The reason for this is simple. The NBA has long been a failure at the one thing that matters most to a professional sports league – integrity. My friends have had to listen to my annoying rants about how NBA playoff games are fixed (they are) and why the games, in the regular season in particular, are terrible (they often are) but just yesterday the league (aka David Stern) came out publicly with the exact same assessment. Well, maybe not the one about playoff games being fixed, they’re probably hoping people don’t notice that.

Anyway, here’s the long and short of it: The San Antonio Spurs chose to rest four of their better players for a game against the Miami Heat. The game was to be televised nationally. David Stern did not like this and fined San Antonio $250,000.

This means lots of things, but only one is really important when you consider why the Spurs rested their players. It was done because providing rest to players during the (interminable) regular season will keep them fresher and more productive over the course of the season and for the playoffs. It was done, in short, to win more games in total and to win the more important games in particular. But it was done, undeniably, in an effort to win.
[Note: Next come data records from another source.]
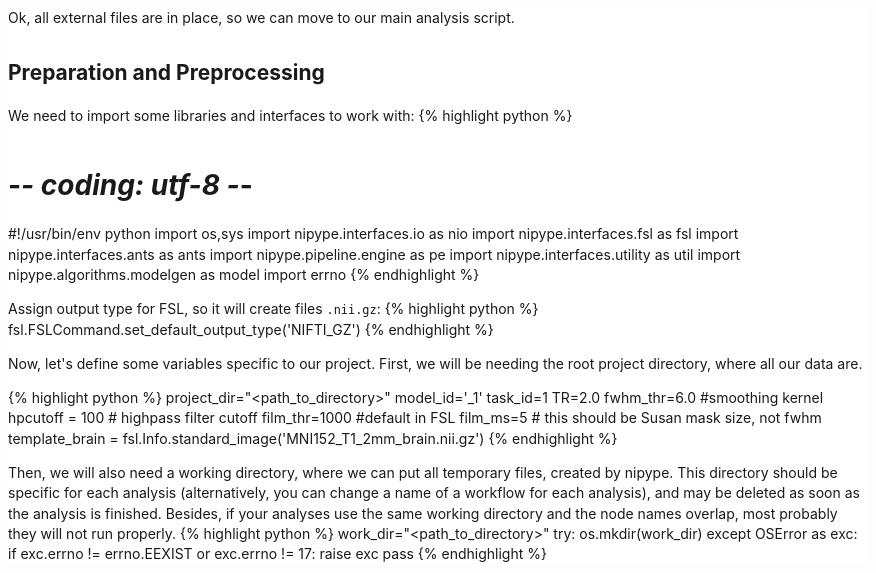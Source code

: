 Ok, all external files are in place, so we can move to our main analysis script.

## Preparation and Preprocessing

We need to import some libraries and interfaces to work with:
{% highlight python %}
# -*- coding: utf-8 -*-
#!/usr/bin/env python
import os,sys
import nipype.interfaces.io as nio
import nipype.interfaces.fsl as fsl
import nipype.interfaces.ants as ants
import nipype.pipeline.engine as pe
import nipype.interfaces.utility as util
import nipype.algorithms.modelgen as model
import errno
{% endhighlight %}

Assign output type for FSL, so it will create files `.nii.gz`:
{% highlight python %}
fsl.FSLCommand.set_default_output_type('NIFTI_GZ')
{% endhighlight %}

Now, let's define some variables specific to our project. First, we will be needing the root project directory, where all our data are.

{% highlight python %}
project_dir="<path_to_directory>"
model_id='_1'
task_id=1
TR=2.0
fwhm_thr=6.0 #smoothing kernel
hpcutoff = 100 # highpass filter cutoff
film_thr=1000 #default in FSL
film_ms=5 # this should be Susan mask size, not fwhm
template_brain = fsl.Info.standard_image('MNI152_T1_2mm_brain.nii.gz')
{% endhighlight %}

Then, we will also need a working directory, where we can put all temporary files, created by nipype. This directory should be specific for each analysis (alternatively, you can change a name of a workflow for each analysis), and may be deleted as soon as the analysis is finished. Besides, if your analyses use the same working directory and the node names overlap, most probably they will not run properly.
{% highlight python %}
work_dir="<path_to_directory>"
try:
    os.mkdir(work_dir)
except OSError as exc:
    if exc.errno != errno.EEXIST or exc.errno != 17:
        raise exc
    pass
{% endhighlight %}
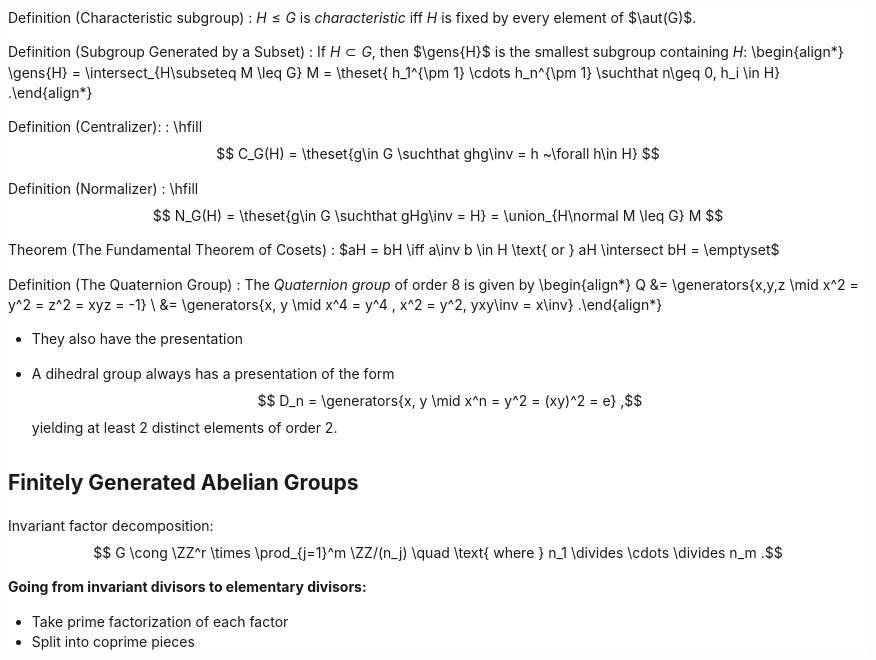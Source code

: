 Definition (Characteristic subgroup)
:  $H\leq G$ is *characteristic* iff $H$ is fixed by every element of $\aut(G)$. 

Definition (Subgroup Generated by a Subset)
:   If $H\subset G$, then $\gens{H}$ is the smallest subgroup containing $H$:
    \begin{align*}
    \gens{H} = \intersect_{H\subseteq M \leq G} M = \theset{ h_1^{\pm 1} \cdots h_n^{\pm 1} \suchthat n\geq 0, h_i \in H}
    .\end{align*}


Definition (Centralizer):
: \hfill
  $$
  C_G(H) = \theset{g\in G \suchthat ghg\inv = h ~\forall h\in H}
  $$

Definition (Normalizer)
: \hfill
  $$
  N_G(H) = \theset{g\in G \suchthat gHg\inv = H} = \union_{H\normal M \leq G} M
  $$

Theorem (The Fundamental Theorem of Cosets)
: $aH = bH \iff a\inv b \in H \text{ or } aH \intersect bH = \emptyset$


Definition (The Quaternion Group)
: The *Quaternion group* of order 8 is given by
  \begin{align*}
  Q &= \generators{x,y,z \mid x^2 = y^2 = z^2 = xyz = -1} \\
    &= \generators{x, y \mid x^4 = y^4 , x^2 = y^2, yxy\inv = x\inv}
  .\end{align*}



  - They also have the presentation

- A dihedral group always has a presentation of the form
  $$
  D_n = \generators{x, y \mid x^n = y^2 = (xy)^2 = e}
  ,$$
  yielding at least 2 distinct elements of order 2.


## Finitely Generated Abelian Groups

Invariant factor decomposition:
$$
G \cong \ZZ^r \times \prod_{j=1}^m \ZZ/(n_j)
\quad \text{ where } n_1 \divides \cdots \divides n_m
.$$

**Going from invariant divisors to elementary divisors:**

- Take prime factorization of each factor
- Split into coprime pieces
David Stern penalized a team, severely, for trying to win because it was less entertaining to the Miami Heat ticket-holders and the national television audience.

Here’s the thing. Professional sports are not, at their core, about entertainment. This mistake is made all the time, usually by people who have a personal and/or financial investment in professional sports. Sport is about competition, and just because competition is often entertaining does not make it one in the same, no matter how many people pay to see it. Sports are about winning, and they have to be or nobody would take them seriously, since anything else is just theater. Consider the WWE, which is based around a sport but is obviously entertainment above all else. People will pay money to go see it, but nobody takes it seriously, and nobody considers it competition.

In a hilarious bit of theater in its own right, this is why David Stern came down so ferociously on Tim Donaghy a few years ago, because a referee who admitted to fixing games threatened to undermine the integrity of the league. No matter that the league itself had been fixing games for decades, but whereas the reality of integrity is important to me, the perception is what was at stake for Stern, since he knows as well as anyone that Americans fundamentally abhor corruption.

Astonishingly, then, by penalizing the Spurs for attempting to succeed in the standings, David Stern is telling the world, blatantly and without subtlety, that the NBA’s focus is on entertaining the audience and not ‘may the best team win’.

This is nothing new to me. It’s my belief that the league has fixed games for over thirty years in an effort to put select individuals (Michael Jordan, Kobe Bryant, Magic Johnson, Larry Bird to name a few) and their teams (Lakers, Celtics, Bulls) into the limelight that is the NBA Finals at the expense of fair play.

This contention is based on the premise that David Stern has always valued promoting a product more than he values a level playing field for the game itself, and while people can argue about whether game 6 of the 2002 NBA Western Conference Finals was fixed (and it is painfully obvious that it was) it is now impossible to argue that the league does not consider itself, first and foremost, the equivalent of professional wrestling.